Soirée russe éclatante à l’OSM

Petit voyage en Russie ce soir avec l’Orchestre Symphonique de Montréal, James Conlon et Denis Matsuev. Au programme : la Première Symphonie de Dmitri Chostakovitch, le 2ème Concerto pour piano de Serguei Prokofiev et des extraits de l’opéra La Khovanchtchina de Modest Moussorgsky.

Denis Matsuev, dont la venue était très attendue, a triomphé dans un concerto réputé comme l’un des plus difficiles techniquement du répertoire. Aucun doute : le pianiste maîtrise parfaitement son sujet et réussit à projeter un son « à la russe » mais jamais trop direct à l’autre bout de la salle. Composé pour un ami de Prokofiev qui s’était suicidé peu avant, l’oeuvre alterne des passages douloureux à l’extrême à d’autres plus fous ou d’autres encore, d’un intense lyrisme. Le moins que l’on puisse dire, c’est que Matsuev s’amuse dans son interprétation dont la difficulté technique ne semble pas être un quelconque souci.

Au galot

Impressionnant d’un bout à l’autre, on peut cependant lui reprocher d’être un peu tombé dans l’autre extrême : celui de ne pas laisser le temps à l’oeuvre de respirer. Bien souvent en avance sur l’orchestre (par ailleurs dirigé de manière admirable par James Conlon) et le tirant toujours plus vite, on a quelques fois manqué de temps afin de diriger la richesse de la partition et par le même coup, on a assisté à des décalages regrettables. Matsuev a privilégié une version avant tout puissante, dramatique et implacable ce qui se justifie tout à fait mais qui, particulièrement avec l’OSM, aurait mérité un peu plus d’étirements à certains endroits. Une interprétation russe et endiablée donc mais peut-être légèrement excessive en ce sens.
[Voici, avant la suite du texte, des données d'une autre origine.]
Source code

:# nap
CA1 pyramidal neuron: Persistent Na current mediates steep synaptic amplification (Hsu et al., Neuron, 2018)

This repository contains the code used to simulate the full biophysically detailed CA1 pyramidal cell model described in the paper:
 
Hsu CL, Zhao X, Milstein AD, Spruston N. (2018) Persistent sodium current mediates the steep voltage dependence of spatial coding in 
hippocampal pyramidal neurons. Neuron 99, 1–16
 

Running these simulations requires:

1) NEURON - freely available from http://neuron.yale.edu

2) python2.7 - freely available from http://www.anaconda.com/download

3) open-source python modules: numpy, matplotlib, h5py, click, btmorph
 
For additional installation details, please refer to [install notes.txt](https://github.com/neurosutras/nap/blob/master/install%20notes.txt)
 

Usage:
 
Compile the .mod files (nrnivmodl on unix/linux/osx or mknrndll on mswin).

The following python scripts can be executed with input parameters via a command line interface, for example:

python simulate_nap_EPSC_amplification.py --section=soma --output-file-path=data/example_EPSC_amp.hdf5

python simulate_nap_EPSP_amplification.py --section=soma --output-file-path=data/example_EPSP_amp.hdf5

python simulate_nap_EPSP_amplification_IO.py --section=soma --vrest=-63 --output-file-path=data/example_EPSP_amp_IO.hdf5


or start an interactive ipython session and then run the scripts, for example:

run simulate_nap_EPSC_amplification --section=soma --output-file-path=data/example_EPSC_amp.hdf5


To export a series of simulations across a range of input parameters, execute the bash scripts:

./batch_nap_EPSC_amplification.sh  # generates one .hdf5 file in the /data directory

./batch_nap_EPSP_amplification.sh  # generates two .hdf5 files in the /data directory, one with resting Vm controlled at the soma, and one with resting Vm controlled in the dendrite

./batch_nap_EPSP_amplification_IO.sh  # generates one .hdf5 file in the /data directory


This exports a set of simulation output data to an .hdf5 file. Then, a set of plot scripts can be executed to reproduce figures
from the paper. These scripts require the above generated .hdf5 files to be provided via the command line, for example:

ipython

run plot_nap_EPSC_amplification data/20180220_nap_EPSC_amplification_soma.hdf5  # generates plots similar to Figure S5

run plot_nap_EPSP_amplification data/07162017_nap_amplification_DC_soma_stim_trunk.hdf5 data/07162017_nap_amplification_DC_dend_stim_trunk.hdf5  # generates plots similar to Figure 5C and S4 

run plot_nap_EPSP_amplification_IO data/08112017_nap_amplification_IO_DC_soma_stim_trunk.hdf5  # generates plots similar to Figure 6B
En bis, le soliste nous a d’abord rendu une version complètement folle du final de la 7ème sonate pour piano de Prokofiev qui a fini par sombrer dans un désordre harmonique sur la fin, malgré une vélocité impressionnante. Il a ensuite proposé une improvisation non moins prodigieuse sur un thème d’Oscar Peterson, démontrant encore une fois à qu’il peut aussi être un show-man du piano.

Palette de couleurs

En première partie, on entendait la première symphonie de Chostakovitch qui, bien qu’elle soit une oeuvre de jeunesse, fait déjà entendre des sonorités audacieuses et des couleurs propres au compositeur. Utilisant le procédé cyclique, c’est une pièce variée, proposant des contrastes parfois violents. L’OSM s’en est très bien sorti, alerte aux demandes du chef d’orchestre dont on voit qu’il est un habitué de la musique russe. On a pu regretter quelques lourdeurs dans le premier mouvement et un troisième mouvement un peu trop lent par moment, ce qui lui faisait manquer de direction et de souffle. De manière générale cependant, l’ensemble a été solide et la qualité des solistes plus que satisfaisante.
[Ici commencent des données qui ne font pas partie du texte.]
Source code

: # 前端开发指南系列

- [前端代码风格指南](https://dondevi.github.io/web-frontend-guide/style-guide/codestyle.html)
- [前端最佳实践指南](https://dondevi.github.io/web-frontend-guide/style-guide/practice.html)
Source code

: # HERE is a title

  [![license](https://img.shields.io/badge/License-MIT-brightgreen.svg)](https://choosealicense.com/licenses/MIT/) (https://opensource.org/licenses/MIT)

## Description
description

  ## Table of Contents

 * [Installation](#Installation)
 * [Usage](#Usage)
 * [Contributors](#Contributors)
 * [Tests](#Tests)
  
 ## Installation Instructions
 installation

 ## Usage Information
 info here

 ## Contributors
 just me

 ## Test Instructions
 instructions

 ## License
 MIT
Mais c’est véritablement dans les extraits de l’opéra de Modest Moussorgsky, orchestré par Chostakovitch à la suite du décès du compositeur, que Conlon a pu faire ressortir tout le panel des couleurs de l’orchestre. En effet, c’est un OSM transfiguré, éclatant et investi que l’on a pu entendre dans ces remarquables pièces qui ont clôturé un concert de grande qualité. La polyphonie et la richesse des timbres fut une belle surprise, la qualité des solos des différents instruments le fut encore plus.

L’orchestre a résonné, s’appropriant véritablement ces quatre extraits dont les sonorités sont typiquement russes et ne vont pas sans rappeler les Tableaux d’une Exposition, signé Moussorgsky également (et dont la version orchestrale est de Maurice Ravel). On espère pouvoir retrouver rapidement James Conlon à la tête de l’OSM car ses facultés de coloriste ne sont plus à prouver et ne risquent pas d’être oubliées de sitôt par le public montréalais.

Le concert se donne encore jeudi 17 et vendredi 18 novembre.